Come nasce l’idea? «L’idea del viaggio nasce più o meno 6 anni fa, grazie a una collezione di 6 volumi uscita con un quotidiano regionale, che raccontava tutto il litorale sardo. Leggendo questi volumi mi è venuto il desiderio di conoscere e visitare tutta la costa».
Cosa mangiavi? Dove dormivi? «Mangiavo frutta selvatica e il cibo non vendibile o non utilizzabile, ma ancora commestibile, che ristoranti, bar e supermercati mi regalavano. È una cosa bellissima: quel cibo era destinato al macero e io potevo averlo gratuitamente. Ne ho capito e apprezzato il valore. A volte qualcuno si è offerto spontaneamente di invitarmi a pranzo. Quasi sempre ho dormito in spiaggia. Se il tempo era buono con il sacco a pelo sotto le stelle, altrimenti in tenda. Mi è capitato di dormire sul pavimento, sotto portici e gazebo o dentro case abbandonate. Ci sono stati anche casi in cui persone gentilissime mi hanno proposto di dormire a casa loro».

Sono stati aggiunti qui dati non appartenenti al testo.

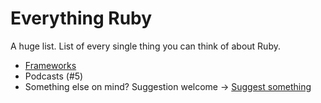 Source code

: # Everything Ruby

A huge list. List of every single thing you can think of about Ruby.

- [Frameworks](frameworks.md)
- Podcasts (#5)
- Something else on mind? Suggestion welcome -> [Suggest something](https://github.com/everythingruby/everythingruby/issues/new)
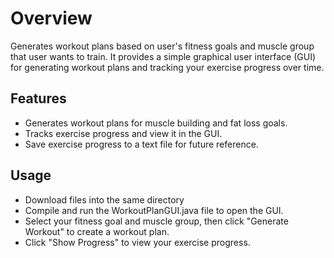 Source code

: # Overview

Generates workout plans based on user's fitness goals and muscle group that user wants to train. It provides a simple graphical user interface (GUI) for generating workout plans and tracking your exercise progress over time.

## Features

- Generates workout plans for muscle building and fat loss goals.
- Tracks exercise progress and view it in the GUI.
- Save exercise progress to a text file for future reference.
  
## Usage

+ Download files into the same directory
+ Compile and run the WorkoutPlanGUI.java file to open the GUI.
+ Select your fitness goal and muscle group, then click "Generate Workout" to create a workout plan.
+ Click "Show Progress" to view your exercise progress.
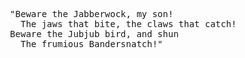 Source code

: <pre>
  "Beware the Jabberwock, my son!
    The jaws that bite, the claws that catch!
  Beware the Jubjub bird, and shun
    The frumious Bandersnatch!"
</pre>
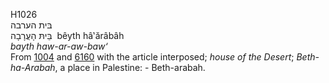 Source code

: <body>
  <p>H1026<br>  בּית הערבה  <br> בֵּיתּ הָעֲרָבָה  ‎  bêyth hâ‛ărâbâh  <br><i>bayth</i> <i>haw-ar-aw-baw‘ </i><br>From <a href="h1004.htm">1004</a> and <a href="h6160.htm">6160</a> with the article interposed; <i>house</i> <i>of</i> <i>the</i> <i>Desert</i>; <i>Beth-ha-Arabah</i>, a place in Palestine: - Beth-arabah.<br></p>
 </body> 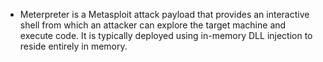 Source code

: - Meterpreter is a Metasploit attack payload that provides an interactive shell from which an attacker can explore the target machine and execute code. It is typically deployed using in-memory DLL injection to reside entirely in memory. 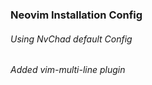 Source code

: ### Neovim Installation Config
###### Using NvChad default Config
###### Added vim-multi-line plugin
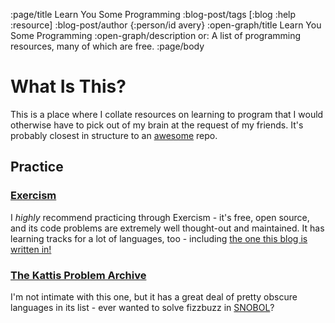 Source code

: :page/title Learn You Some Programming
:blog-post/tags [:blog :help :resource]
:blog-post/author {:person/id avery}
:open-graph/title Learn You Some Programming
:open-graph/description or: A list of programming resources, many of which are free.
:page/body

# What Is This?
This is a place where I collate resources on learning to program that I would otherwise have to pick out of my brain at the request of my friends. It's probably closest in structure to an [awesome](https://github.com/sindresorhus/awesome) repo.

## Practice
### [Exercism](https://exercism.org/)
I *highly* recommend practicing through Exercism - it's free, open source, and its code problems are extremely well thought-out and maintained. It has learning tracks for a lot of languages, too - including [the one this blog is written in!](https://exercism.org/tracks/clojure/)

### [The Kattis Problem Archive](https://open.kattis.com/)
I'm not intimate with this one, but it has a great deal of pretty obscure languages in its list - ever wanted to solve fizzbuzz in [SNOBOL](https://en.wikipedia.org/wiki/SNOBOL)?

Com’era la gente che incontravi lungo la strada? Come ti ha accolto? «Il 99% delle persone che ho incontrato mi ha accolto in maniera estremamente amichevole, in certe occasioni quasi come un figlio. Anzi, direi proprio che sono stato per 57 giorni “figlio della Sardegna”. Tutte persone meravigliose di cui serbo un intimo ricordo e da cui ho imparato molto».
Cosa pensi di aver imparato dal viaggio? «Che il sole dà la vita, ma senza l’acqua non c’è crescita. Che l’acqua arriva con le nuvole e le nuvole oscurano il sole. Ho imparato che il bello e il brutto sono soltanto dei punti di vista. E che se hai un sogno o un desiderio niente ti può fermare».
Che significato ha per te viaggiare? «Il viaggio è compiere un tragitto. Ogni tragitto ha un inizio e una fine. Quello che io chiamo tragitto può essere qualsiasi cosa nella vita: una sfida, una promozione, un percorso, un semplice sentiero. Il viaggio è comprendere consapevolmente che da lì all’arrivo c’è tutto un percorso, che è la vera essenza del viaggio. I limiti sono solo mentali».
E la vita? «La sintesi è fare esperienza del mondo fisico, delle emozioni e delle sensazioni che proviamo. Non sono credente, ma uso comunque la parola Dio per convezione. Il senso della vita è Dio che sperimenta sé stesso in quanto creato e insieme di un tutto. La mia mano è Dio quando accarezza il viso di una donna che è a sua volta Dio. In quel momento Dio sperimenta la sua dimensione fisica. Sperimenta la bellezza e il calore del contatto tra le pelli e l’emozione di dare e ricevere un’attenzione. Siamo veicoli dell’esperienza di un tutto universale. E a contatto con la natura succede la stessa cosa».